• REQUIRED ACTION: Please retype the whole listing so that it matches the original exactly.

※ ※ ※

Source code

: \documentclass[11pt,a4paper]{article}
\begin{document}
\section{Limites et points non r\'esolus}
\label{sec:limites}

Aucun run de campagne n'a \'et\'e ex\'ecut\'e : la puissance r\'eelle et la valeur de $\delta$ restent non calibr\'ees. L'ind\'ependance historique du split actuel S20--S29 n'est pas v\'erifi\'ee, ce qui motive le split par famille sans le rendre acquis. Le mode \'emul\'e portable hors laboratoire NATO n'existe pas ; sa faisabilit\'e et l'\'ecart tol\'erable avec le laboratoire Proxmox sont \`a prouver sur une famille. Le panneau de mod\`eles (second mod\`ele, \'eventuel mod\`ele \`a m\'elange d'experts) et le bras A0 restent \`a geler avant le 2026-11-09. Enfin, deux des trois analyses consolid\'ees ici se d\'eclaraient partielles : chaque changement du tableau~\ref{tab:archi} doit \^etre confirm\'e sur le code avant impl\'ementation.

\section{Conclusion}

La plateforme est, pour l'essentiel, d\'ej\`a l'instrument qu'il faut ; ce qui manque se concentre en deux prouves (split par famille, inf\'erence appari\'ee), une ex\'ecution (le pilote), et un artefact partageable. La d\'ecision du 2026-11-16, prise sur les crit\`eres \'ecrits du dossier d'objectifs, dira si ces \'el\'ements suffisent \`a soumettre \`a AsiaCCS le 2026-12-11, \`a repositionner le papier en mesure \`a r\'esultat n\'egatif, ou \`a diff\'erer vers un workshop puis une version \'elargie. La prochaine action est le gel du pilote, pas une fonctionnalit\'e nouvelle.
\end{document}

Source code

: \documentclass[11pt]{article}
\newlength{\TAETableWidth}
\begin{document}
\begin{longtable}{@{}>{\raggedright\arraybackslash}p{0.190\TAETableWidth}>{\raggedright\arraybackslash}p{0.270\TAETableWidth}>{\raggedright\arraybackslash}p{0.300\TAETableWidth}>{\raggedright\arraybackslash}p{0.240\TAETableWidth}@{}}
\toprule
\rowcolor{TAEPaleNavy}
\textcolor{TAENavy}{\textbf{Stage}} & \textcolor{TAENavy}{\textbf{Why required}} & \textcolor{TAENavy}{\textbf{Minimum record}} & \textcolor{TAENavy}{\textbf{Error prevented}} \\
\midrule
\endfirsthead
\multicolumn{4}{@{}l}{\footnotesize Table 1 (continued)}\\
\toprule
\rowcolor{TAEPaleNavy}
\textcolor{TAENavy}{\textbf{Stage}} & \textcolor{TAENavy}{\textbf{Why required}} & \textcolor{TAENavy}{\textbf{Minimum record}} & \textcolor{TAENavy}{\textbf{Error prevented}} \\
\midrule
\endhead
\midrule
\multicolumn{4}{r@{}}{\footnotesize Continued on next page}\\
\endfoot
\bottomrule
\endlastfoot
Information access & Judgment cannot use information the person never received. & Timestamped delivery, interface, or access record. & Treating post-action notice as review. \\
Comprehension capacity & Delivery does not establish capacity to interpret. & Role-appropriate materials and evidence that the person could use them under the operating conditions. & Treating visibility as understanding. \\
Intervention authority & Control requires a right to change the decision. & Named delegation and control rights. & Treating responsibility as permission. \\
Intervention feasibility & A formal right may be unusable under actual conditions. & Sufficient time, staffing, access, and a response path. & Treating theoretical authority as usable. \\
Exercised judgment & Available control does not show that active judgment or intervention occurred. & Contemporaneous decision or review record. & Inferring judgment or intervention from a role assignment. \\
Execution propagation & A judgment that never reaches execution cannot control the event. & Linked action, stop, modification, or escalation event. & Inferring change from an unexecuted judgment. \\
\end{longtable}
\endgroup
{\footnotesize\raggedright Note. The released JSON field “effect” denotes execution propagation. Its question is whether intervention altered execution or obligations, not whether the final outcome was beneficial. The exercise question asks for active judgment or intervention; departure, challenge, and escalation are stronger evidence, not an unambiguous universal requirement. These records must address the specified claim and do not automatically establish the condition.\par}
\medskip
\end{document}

※ ※ ※

• TASK ANSWER:
Source code

: \documentclass[11pt,a4paper]{article}
\begin{document}
\section{Limites et points non r\'esolus}
\label{sec:limites}

Aucun run de campagne n'a \'et\'e ex\'ecut\'e : la puissance r\'eelle et la valeur de $\delta$ restent non calibr\'ees. L'ind\'ependance historique du split actuel S20--S29 n'est pas v\'erifi\'ee, ce qui motive le split par famille sans le rendre acquis. Le mode \'emul\'e portable hors laboratoire NATO n'existe pas ; sa faisabilit\'e et l'\'ecart tol\'erable avec le laboratoire Proxmox sont \`a prouver sur une famille. Le panneau de mod\`eles (second mod\`ele, \'eventuel mod\`ele \`a m\'elange d'experts) et le bras A0 restent \`a geler avant le 2026-11-09. Enfin, deux des trois analyses consolid\'ees ici se d\'eclaraient partielles : chaque changement du tableau~\ref{tab:archi} doit \^etre confirm\'e sur le code avant impl\'ementation.

\section{Conclusion}

La plateforme est, pour l'essentiel, d\'ej\`a l'instrument qu'il faut ; ce qui manque se concentre en deux prouves (split par famille, inf\'erence appari\'ee), une ex\'ecution (le pilote), et un artefact partageable. La d\'ecision du 2026-11-16, prise sur les crit\`eres \'ecrits du dossier d'objectifs, dira si ces \'el\'ements suffisent \`a soumettre \`a AsiaCCS le 2026-12-11, \`a repositionner le papier en mesure \`a r\'esultat n\'egatif, ou \`a diff\'erer vers un workshop puis une version \'elargie. La prochaine action est le gel du pilote, pas une fonctionnalit\'e nouvelle.
\end{document}

Source code

: \documentclass[11pt]{article}
\newlength{\TAETableWidth}
\begin{document}
\begin{longtable}{@{}>{\raggedright\arraybackslash}p{0.190\TAETableWidth}>{\raggedright\arraybackslash}p{0.270\TAETableWidth}>{\raggedright\arraybackslash}p{0.300\TAETableWidth}>{\raggedright\arraybackslash}p{0.240\TAETableWidth}@{}}
\toprule
\rowcolor{TAEPaleNavy}
\textcolor{TAENavy}{\textbf{Stage}} & \textcolor{TAENavy}{\textbf{Why required}} & \textcolor{TAENavy}{\textbf{Minimum record}} & \textcolor{TAENavy}{\textbf{Error prevented}} \\
\midrule
\endfirsthead
\multicolumn{4}{@{}l}{\footnotesize Table 1 (continued)}\\
\toprule
\rowcolor{TAEPaleNavy}
\textcolor{TAENavy}{\textbf{Stage}} & \textcolor{TAENavy}{\textbf{Why required}} & \textcolor{TAENavy}{\textbf{Minimum record}} & \textcolor{TAENavy}{\textbf{Error prevented}} \\
\midrule
\endhead
\midrule
\multicolumn{4}{r@{}}{\footnotesize Continued on next page}\\
\endfoot
\bottomrule
\endlastfoot
Information access & Judgment cannot use information the person never received. & Timestamped delivery, interface, or access record. & Treating post-action notice as review. \\
Comprehension capacity & Delivery does not establish capacity to interpret. & Role-appropriate materials and evidence that the person could use them under the operating conditions. & Treating visibility as understanding. \\
Intervention authority & Control requires a right to change the decision. & Named delegation and control rights. & Treating responsibility as permission. \\
Intervention feasibility & A formal right may be unusable under actual conditions. & Sufficient time, staffing, access, and a response path. & Treating theoretical authority as usable. \\
Exercised judgment & Available control does not show that active judgment or intervention occurred. & Contemporaneous decision or review record. & Inferring judgment or intervention from a role assignment. \\
Execution propagation & A judgment that never reaches execution cannot control the event. & Linked action, stop, modification, or escalation event. & Inferring change from an unexecuted judgment. \\
\end{longtable}
\endgroup
{\footnotesize\raggedright Note. The released JSON field “effect” denotes execution propagation. Its question is whether intervention altered execution or obligations, not whether the final outcome was beneficial. The exercise question asks for active judgment or intervention; departure, challenge, and escalation are stronger evidence, not an unambiguous universal requirement. These records must address the specified claim and do not automatically establish the condition.\par}
\medskip
\end{document}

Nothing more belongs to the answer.